- [Requirement]
In the listing below, find each line holding "false" and copy it.

- [Records for the task]
·····

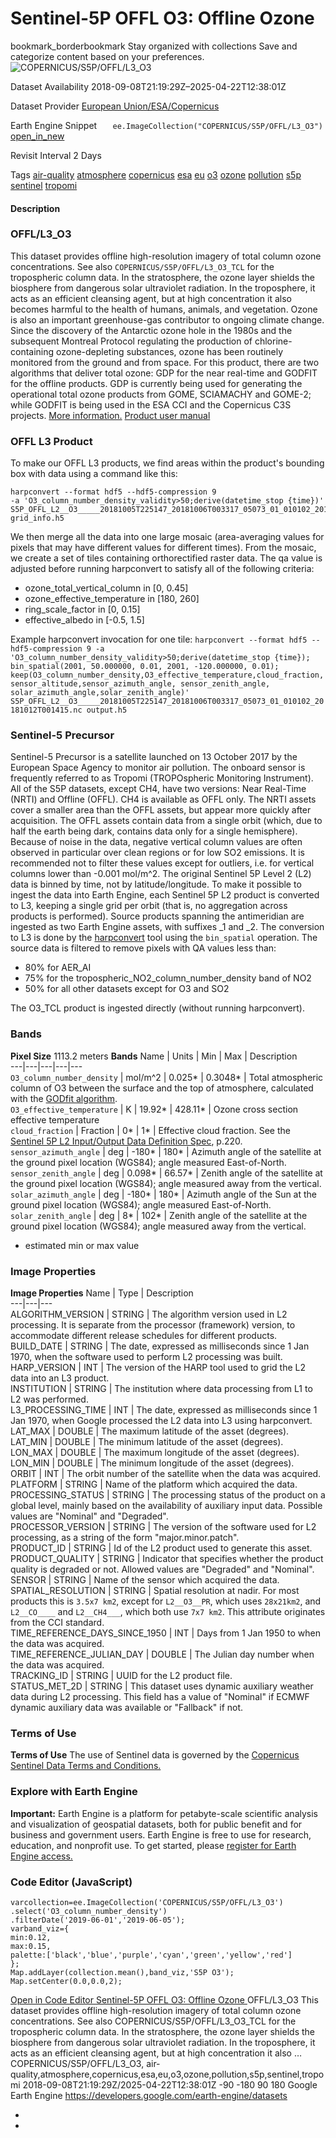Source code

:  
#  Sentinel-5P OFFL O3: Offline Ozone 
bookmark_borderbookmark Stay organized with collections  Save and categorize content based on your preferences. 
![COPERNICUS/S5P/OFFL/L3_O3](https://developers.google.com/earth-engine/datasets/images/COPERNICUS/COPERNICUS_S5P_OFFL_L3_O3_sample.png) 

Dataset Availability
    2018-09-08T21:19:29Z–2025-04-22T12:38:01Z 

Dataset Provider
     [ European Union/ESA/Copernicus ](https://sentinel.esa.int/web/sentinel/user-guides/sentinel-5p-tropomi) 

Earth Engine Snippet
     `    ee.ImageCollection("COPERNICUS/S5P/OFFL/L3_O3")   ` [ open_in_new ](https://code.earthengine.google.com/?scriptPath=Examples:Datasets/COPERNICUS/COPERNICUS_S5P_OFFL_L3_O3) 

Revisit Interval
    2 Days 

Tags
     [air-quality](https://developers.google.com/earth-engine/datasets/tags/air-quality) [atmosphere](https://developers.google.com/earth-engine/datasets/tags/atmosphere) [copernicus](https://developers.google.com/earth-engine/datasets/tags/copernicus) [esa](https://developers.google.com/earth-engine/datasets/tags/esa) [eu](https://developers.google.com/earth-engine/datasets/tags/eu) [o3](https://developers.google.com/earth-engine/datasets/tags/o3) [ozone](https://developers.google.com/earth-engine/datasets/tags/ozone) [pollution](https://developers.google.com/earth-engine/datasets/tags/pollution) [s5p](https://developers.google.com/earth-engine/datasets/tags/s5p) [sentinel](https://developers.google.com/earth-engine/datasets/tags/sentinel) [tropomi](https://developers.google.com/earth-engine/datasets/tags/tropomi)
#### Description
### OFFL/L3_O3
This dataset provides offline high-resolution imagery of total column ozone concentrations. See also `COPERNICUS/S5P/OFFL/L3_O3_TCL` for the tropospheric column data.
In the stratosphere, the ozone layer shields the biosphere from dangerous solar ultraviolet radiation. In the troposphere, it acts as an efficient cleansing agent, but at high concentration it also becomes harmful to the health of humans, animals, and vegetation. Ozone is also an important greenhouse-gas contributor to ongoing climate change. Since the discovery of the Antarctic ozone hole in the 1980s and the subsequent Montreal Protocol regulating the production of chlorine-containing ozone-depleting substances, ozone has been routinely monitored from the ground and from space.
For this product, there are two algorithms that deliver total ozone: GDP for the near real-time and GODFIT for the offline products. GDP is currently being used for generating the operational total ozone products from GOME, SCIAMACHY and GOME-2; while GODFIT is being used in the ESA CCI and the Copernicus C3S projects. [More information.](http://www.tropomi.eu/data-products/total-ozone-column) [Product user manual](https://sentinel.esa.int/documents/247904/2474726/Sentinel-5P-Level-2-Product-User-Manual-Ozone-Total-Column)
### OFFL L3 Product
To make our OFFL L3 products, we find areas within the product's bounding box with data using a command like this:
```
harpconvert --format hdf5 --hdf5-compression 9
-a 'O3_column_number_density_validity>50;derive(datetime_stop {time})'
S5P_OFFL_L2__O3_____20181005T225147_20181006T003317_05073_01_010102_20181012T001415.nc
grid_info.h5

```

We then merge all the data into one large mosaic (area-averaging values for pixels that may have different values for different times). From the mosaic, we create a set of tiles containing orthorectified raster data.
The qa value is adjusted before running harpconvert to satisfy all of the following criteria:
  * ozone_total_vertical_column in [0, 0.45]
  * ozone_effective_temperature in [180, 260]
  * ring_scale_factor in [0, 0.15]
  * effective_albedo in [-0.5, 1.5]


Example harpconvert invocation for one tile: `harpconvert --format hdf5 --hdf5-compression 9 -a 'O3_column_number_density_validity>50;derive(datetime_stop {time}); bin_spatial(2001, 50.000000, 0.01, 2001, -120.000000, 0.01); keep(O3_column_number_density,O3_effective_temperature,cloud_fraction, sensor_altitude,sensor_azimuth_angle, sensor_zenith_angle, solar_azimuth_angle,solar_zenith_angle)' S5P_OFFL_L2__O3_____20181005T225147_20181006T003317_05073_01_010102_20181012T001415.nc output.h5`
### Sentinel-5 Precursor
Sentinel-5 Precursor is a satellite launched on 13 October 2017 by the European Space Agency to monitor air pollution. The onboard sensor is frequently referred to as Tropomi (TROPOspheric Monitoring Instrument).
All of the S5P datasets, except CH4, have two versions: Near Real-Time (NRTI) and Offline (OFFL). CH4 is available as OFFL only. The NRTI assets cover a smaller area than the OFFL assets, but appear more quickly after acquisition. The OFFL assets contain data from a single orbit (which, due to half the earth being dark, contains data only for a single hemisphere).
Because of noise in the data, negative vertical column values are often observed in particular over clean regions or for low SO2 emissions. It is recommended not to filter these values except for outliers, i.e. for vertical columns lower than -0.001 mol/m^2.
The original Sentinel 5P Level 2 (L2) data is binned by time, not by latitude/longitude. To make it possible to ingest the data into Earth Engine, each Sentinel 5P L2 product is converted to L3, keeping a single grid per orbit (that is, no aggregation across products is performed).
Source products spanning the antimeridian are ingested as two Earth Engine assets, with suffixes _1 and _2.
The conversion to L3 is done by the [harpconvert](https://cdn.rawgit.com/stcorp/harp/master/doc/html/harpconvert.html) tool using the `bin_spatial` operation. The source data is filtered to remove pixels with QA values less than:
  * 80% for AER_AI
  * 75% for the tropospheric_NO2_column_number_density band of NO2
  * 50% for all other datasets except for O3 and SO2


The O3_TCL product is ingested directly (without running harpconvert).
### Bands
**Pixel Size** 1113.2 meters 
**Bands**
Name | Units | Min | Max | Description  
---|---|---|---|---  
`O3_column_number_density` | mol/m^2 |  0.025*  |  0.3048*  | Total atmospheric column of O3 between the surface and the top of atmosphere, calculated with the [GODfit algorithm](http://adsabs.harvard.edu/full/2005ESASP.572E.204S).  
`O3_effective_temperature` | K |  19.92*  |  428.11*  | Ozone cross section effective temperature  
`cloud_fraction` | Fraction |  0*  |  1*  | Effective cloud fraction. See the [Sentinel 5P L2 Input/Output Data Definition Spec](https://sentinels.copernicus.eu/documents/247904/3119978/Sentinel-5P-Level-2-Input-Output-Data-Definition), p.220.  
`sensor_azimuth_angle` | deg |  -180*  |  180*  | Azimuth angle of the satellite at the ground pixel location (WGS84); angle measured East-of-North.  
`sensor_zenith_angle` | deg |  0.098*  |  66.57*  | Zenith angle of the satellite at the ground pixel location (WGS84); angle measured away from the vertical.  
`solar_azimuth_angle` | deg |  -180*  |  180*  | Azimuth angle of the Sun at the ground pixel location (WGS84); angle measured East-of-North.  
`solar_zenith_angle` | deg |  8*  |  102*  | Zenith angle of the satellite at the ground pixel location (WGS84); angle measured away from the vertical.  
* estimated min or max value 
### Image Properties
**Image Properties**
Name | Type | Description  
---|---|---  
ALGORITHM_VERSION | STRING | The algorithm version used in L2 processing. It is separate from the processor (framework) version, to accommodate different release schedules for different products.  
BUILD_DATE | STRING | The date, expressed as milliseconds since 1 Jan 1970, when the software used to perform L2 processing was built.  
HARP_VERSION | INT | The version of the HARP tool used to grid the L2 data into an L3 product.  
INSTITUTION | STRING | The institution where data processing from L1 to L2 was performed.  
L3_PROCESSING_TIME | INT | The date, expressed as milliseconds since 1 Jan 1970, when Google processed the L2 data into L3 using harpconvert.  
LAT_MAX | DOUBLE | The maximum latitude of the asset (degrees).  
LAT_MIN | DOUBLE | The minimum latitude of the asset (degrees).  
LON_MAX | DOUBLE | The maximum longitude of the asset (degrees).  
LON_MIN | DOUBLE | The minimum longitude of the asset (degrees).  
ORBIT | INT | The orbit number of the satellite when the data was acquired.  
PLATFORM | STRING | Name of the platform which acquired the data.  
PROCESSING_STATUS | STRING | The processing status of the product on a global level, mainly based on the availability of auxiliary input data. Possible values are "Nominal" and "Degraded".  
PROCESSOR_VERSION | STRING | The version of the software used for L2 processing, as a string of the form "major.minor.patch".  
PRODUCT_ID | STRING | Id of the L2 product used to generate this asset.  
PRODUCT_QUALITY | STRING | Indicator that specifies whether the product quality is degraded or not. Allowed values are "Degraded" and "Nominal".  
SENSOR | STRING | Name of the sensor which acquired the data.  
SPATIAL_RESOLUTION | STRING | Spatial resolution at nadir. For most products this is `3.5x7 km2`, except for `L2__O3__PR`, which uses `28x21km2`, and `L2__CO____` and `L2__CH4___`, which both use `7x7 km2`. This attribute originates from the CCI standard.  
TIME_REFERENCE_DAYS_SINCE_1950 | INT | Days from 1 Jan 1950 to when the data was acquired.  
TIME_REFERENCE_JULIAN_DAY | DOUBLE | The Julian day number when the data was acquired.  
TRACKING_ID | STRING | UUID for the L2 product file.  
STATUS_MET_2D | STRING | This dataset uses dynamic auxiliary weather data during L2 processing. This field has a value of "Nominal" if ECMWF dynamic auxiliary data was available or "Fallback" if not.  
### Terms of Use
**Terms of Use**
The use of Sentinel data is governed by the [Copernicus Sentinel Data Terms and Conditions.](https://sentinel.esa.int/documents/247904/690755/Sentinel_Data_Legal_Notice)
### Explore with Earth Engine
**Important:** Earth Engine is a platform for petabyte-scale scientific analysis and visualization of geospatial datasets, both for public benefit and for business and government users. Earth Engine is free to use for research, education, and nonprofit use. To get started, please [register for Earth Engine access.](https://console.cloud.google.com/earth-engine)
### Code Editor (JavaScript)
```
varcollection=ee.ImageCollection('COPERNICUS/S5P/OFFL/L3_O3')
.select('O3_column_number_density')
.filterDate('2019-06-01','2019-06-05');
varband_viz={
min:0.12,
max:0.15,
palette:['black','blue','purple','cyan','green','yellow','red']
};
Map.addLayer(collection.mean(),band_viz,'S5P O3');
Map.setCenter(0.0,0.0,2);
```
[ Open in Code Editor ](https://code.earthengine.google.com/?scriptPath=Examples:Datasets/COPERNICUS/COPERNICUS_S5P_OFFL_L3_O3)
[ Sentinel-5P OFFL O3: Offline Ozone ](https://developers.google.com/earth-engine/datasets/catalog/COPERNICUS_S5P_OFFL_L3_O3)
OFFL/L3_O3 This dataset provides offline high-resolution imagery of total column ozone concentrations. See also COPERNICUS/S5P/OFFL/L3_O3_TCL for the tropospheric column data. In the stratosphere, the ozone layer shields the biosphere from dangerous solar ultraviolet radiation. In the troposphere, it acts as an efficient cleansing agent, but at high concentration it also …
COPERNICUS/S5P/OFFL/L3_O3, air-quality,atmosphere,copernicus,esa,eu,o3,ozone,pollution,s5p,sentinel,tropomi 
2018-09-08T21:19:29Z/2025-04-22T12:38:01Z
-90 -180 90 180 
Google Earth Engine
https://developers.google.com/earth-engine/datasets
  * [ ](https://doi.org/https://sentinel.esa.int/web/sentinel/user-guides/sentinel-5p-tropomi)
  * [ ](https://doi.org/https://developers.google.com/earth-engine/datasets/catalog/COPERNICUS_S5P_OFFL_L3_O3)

·····

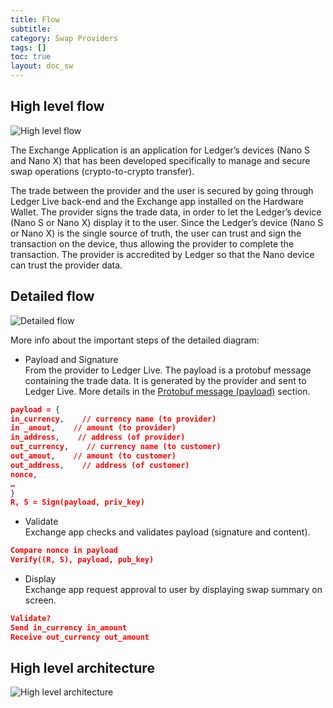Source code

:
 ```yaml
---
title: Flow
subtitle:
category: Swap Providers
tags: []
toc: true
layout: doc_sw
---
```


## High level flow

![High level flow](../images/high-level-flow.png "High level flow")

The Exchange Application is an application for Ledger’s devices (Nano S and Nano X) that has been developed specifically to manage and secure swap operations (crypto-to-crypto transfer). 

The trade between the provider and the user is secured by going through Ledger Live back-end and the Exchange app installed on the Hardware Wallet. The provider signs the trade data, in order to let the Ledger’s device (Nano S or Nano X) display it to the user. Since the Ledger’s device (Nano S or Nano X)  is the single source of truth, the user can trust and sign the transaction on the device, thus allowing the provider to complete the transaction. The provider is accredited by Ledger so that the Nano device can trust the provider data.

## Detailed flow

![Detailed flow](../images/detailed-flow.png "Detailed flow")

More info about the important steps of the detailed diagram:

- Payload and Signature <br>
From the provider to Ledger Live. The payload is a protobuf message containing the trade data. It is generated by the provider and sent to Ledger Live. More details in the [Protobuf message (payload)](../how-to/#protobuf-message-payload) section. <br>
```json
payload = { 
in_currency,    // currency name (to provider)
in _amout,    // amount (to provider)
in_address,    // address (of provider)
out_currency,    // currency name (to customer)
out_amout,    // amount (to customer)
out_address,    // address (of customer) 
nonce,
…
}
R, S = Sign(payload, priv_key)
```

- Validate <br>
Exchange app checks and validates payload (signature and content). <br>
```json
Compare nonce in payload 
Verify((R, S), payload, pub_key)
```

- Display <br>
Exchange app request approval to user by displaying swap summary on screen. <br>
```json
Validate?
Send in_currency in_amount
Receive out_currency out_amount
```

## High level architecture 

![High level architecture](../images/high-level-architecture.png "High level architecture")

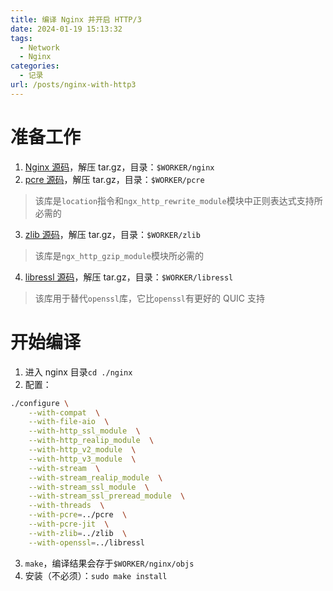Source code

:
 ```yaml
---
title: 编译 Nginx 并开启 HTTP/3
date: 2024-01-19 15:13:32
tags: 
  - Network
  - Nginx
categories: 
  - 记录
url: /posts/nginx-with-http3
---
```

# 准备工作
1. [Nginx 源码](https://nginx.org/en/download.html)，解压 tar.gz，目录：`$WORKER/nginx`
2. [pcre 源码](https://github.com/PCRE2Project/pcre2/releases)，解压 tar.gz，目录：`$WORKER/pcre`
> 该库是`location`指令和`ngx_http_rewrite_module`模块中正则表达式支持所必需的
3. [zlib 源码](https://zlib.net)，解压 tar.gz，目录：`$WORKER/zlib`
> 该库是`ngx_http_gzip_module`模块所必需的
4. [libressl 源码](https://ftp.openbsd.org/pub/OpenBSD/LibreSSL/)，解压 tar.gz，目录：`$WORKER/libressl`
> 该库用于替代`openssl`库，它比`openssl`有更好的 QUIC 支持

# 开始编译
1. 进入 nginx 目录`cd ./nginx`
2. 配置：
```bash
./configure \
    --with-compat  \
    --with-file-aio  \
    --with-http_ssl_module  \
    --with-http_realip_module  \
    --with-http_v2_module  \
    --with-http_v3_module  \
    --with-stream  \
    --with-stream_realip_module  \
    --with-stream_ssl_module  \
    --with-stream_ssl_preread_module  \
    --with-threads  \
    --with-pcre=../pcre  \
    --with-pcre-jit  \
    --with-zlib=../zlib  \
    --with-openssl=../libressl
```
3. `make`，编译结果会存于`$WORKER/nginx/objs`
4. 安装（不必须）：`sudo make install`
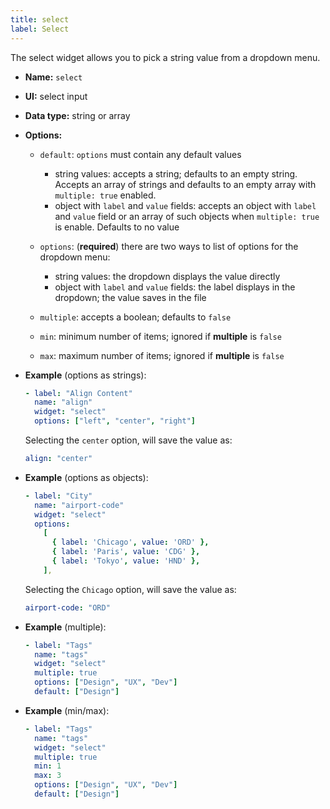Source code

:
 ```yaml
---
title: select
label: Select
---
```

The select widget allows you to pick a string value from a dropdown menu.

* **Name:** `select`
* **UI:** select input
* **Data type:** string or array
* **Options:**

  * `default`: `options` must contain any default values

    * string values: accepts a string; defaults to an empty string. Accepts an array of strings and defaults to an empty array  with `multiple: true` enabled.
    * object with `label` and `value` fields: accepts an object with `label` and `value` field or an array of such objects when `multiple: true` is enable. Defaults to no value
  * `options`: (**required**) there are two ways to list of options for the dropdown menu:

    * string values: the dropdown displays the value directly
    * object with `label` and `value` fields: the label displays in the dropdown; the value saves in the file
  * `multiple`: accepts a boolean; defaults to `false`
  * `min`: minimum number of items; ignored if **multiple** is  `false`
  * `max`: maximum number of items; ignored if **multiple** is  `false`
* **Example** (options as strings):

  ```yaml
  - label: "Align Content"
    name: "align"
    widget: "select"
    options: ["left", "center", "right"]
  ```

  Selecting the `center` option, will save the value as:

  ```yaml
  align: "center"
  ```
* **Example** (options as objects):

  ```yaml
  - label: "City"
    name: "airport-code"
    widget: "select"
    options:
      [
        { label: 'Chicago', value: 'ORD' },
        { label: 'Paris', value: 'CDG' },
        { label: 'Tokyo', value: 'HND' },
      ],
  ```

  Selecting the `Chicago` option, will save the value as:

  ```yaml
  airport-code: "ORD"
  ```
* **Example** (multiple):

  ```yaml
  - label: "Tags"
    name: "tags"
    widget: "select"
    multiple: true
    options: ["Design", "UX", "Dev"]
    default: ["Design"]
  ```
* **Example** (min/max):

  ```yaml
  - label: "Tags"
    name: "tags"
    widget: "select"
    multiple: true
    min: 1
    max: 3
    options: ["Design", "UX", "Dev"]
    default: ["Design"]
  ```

·····

- [Problem solution]
  * `multiple`: accepts a boolean; defaults to `false`
  * `min`: minimum number of items; ignored if **multiple** is  `false`
  * `max`: maximum number of items; ignored if **multiple** is  `false`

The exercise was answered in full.